== Segment start ==

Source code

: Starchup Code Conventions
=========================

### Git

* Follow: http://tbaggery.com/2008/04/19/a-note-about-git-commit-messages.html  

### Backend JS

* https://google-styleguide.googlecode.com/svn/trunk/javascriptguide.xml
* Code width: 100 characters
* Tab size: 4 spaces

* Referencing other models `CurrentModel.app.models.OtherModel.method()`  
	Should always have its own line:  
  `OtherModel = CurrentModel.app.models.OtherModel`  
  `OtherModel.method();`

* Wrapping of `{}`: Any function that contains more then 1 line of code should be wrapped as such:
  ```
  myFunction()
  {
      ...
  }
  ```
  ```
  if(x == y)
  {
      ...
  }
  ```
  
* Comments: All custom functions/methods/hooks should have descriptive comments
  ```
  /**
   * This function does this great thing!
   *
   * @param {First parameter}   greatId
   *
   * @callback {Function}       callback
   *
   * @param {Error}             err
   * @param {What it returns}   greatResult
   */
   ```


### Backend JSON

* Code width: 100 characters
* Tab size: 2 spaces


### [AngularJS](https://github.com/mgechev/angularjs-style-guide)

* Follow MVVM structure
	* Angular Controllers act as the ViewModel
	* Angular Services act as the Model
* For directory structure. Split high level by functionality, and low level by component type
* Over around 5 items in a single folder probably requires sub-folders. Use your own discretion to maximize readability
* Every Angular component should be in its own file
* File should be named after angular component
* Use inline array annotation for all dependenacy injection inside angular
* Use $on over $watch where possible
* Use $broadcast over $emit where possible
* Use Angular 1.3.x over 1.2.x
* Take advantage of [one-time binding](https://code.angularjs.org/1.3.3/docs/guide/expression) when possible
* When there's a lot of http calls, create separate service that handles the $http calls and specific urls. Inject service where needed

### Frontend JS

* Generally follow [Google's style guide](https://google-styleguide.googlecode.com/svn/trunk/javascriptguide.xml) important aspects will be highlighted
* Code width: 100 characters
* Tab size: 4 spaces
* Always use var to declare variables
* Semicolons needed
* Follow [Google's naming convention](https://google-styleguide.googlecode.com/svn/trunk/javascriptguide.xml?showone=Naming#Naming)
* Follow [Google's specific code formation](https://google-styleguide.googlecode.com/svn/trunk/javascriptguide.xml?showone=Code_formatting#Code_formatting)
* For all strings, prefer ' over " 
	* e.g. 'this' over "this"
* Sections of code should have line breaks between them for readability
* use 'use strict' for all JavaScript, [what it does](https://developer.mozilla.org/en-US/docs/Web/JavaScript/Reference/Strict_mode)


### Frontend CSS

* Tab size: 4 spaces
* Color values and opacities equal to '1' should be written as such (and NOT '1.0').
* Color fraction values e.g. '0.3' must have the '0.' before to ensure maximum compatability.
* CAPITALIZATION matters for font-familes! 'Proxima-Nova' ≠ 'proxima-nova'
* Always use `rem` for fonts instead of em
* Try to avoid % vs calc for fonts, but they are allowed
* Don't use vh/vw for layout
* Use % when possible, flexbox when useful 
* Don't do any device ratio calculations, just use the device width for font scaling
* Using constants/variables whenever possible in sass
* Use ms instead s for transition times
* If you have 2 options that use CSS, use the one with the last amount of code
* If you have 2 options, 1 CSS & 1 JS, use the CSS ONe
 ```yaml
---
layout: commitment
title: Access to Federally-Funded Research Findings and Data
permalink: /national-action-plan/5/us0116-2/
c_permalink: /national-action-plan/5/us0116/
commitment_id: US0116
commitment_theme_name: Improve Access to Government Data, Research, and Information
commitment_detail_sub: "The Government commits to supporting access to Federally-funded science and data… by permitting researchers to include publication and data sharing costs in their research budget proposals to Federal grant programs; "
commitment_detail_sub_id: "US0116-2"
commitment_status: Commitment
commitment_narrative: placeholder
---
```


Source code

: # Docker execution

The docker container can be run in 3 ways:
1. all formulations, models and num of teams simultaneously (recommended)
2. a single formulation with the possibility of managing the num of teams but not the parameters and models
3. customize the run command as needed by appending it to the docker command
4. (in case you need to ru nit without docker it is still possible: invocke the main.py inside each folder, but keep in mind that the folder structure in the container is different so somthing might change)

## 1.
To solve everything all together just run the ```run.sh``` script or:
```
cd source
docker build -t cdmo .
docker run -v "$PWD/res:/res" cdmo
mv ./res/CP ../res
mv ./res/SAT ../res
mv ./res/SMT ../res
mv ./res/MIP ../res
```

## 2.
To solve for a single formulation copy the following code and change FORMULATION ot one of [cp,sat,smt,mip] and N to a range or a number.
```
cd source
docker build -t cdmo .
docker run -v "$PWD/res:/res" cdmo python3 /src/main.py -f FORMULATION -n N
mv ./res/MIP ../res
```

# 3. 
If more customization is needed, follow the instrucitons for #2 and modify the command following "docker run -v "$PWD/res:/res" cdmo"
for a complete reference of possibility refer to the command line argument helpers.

== Segment end ==

→ Aim of the exercise:
All of the entries above need to be reproduced exactly.

→ Answer space:
Source code

: Starchup Code Conventions
=========================

### Git

* Follow: http://tbaggery.com/2008/04/19/a-note-about-git-commit-messages.html  

### Backend JS

* https://google-styleguide.googlecode.com/svn/trunk/javascriptguide.xml
* Code width: 100 characters
* Tab size: 4 spaces

* Referencing other models `CurrentModel.app.models.OtherModel.method()`  
	Should always have its own line:  
  `OtherModel = CurrentModel.app.models.OtherModel`  
  `OtherModel.method();`

* Wrapping of `{}`: Any function that contains more then 1 line of code should be wrapped as such:
  ```
  myFunction()
  {
      ...
  }
  ```
  ```
  if(x == y)
  {
      ...
  }
  ```
  
* Comments: All custom functions/methods/hooks should have descriptive comments
  ```
  /**
   * This function does this great thing!
   *
   * @param {First parameter}   greatId
   *
   * @callback {Function}       callback
   *
   * @param {Error}             err
   * @param {What it returns}   greatResult
   */
   ```


### Backend JSON

* Code width: 100 characters
* Tab size: 2 spaces


### [AngularJS](https://github.com/mgechev/angularjs-style-guide)

* Follow MVVM structure
	* Angular Controllers act as the ViewModel
	* Angular Services act as the Model
* For directory structure. Split high level by functionality, and low level by component type
* Over around 5 items in a single folder probably requires sub-folders. Use your own discretion to maximize readability
* Every Angular component should be in its own file
* File should be named after angular component
* Use inline array annotation for all dependenacy injection inside angular
* Use $on over $watch where possible
* Use $broadcast over $emit where possible
* Use Angular 1.3.x over 1.2.x
* Take advantage of [one-time binding](https://code.angularjs.org/1.3.3/docs/guide/expression) when possible
* When there's a lot of http calls, create separate service that handles the $http calls and specific urls. Inject service where needed

### Frontend JS

* Generally follow [Google's style guide](https://google-styleguide.googlecode.com/svn/trunk/javascriptguide.xml) important aspects will be highlighted
* Code width: 100 characters
* Tab size: 4 spaces
* Always use var to declare variables
* Semicolons needed
* Follow [Google's naming convention](https://google-styleguide.googlecode.com/svn/trunk/javascriptguide.xml?showone=Naming#Naming)
* Follow [Google's specific code formation](https://google-styleguide.googlecode.com/svn/trunk/javascriptguide.xml?showone=Code_formatting#Code_formatting)
* For all strings, prefer ' over " 
	* e.g. 'this' over "this"
* Sections of code should have line breaks between them for readability
* use 'use strict' for all JavaScript, [what it does](https://developer.mozilla.org/en-US/docs/Web/JavaScript/Reference/Strict_mode)


### Frontend CSS

* Tab size: 4 spaces
* Color values and opacities equal to '1' should be written as such (and NOT '1.0').
* Color fraction values e.g. '0.3' must have the '0.' before to ensure maximum compatability.
* CAPITALIZATION matters for font-familes! 'Proxima-Nova' ≠ 'proxima-nova'
* Always use `rem` for fonts instead of em
* Try to avoid % vs calc for fonts, but they are allowed
* Don't use vh/vw for layout
* Use % when possible, flexbox when useful 
* Don't do any device ratio calculations, just use the device width for font scaling
* Using constants/variables whenever possible in sass
* Use ms instead s for transition times
* If you have 2 options that use CSS, use the one with the last amount of code
* If you have 2 options, 1 CSS & 1 JS, use the CSS ONe
 ```yaml
---
layout: commitment
title: Access to Federally-Funded Research Findings and Data
permalink: /national-action-plan/5/us0116-2/
c_permalink: /national-action-plan/5/us0116/
commitment_id: US0116
commitment_theme_name: Improve Access to Government Data, Research, and Information
commitment_detail_sub: "The Government commits to supporting access to Federally-funded science and data… by permitting researchers to include publication and data sharing costs in their research budget proposals to Federal grant programs; "
commitment_detail_sub_id: "US0116-2"
commitment_status: Commitment
commitment_narrative: placeholder
---
```


Source code

: # Docker execution

The docker container can be run in 3 ways:
1. all formulations, models and num of teams simultaneously (recommended)
2. a single formulation with the possibility of managing the num of teams but not the parameters and models
3. customize the run command as needed by appending it to the docker command
4. (in case you need to ru nit without docker it is still possible: invocke the main.py inside each folder, but keep in mind that the folder structure in the container is different so somthing might change)

## 1.
To solve everything all together just run the ```run.sh``` script or:
```
cd source
docker build -t cdmo .
docker run -v "$PWD/res:/res" cdmo
mv ./res/CP ../res
mv ./res/SAT ../res
mv ./res/SMT ../res
mv ./res/MIP ../res
```

## 2.
To solve for a single formulation copy the following code and change FORMULATION ot one of [cp,sat,smt,mip] and N to a range or a number.
```
cd source
docker build -t cdmo .
docker run -v "$PWD/res:/res" cdmo python3 /src/main.py -f FORMULATION -n N
mv ./res/MIP ../res
```

# 3. 
If more customization is needed, follow the instrucitons for #2 and modify the command following "docker run -v "$PWD/res:/res" cdmo"
for a complete reference of possibility refer to the command line argument helpers.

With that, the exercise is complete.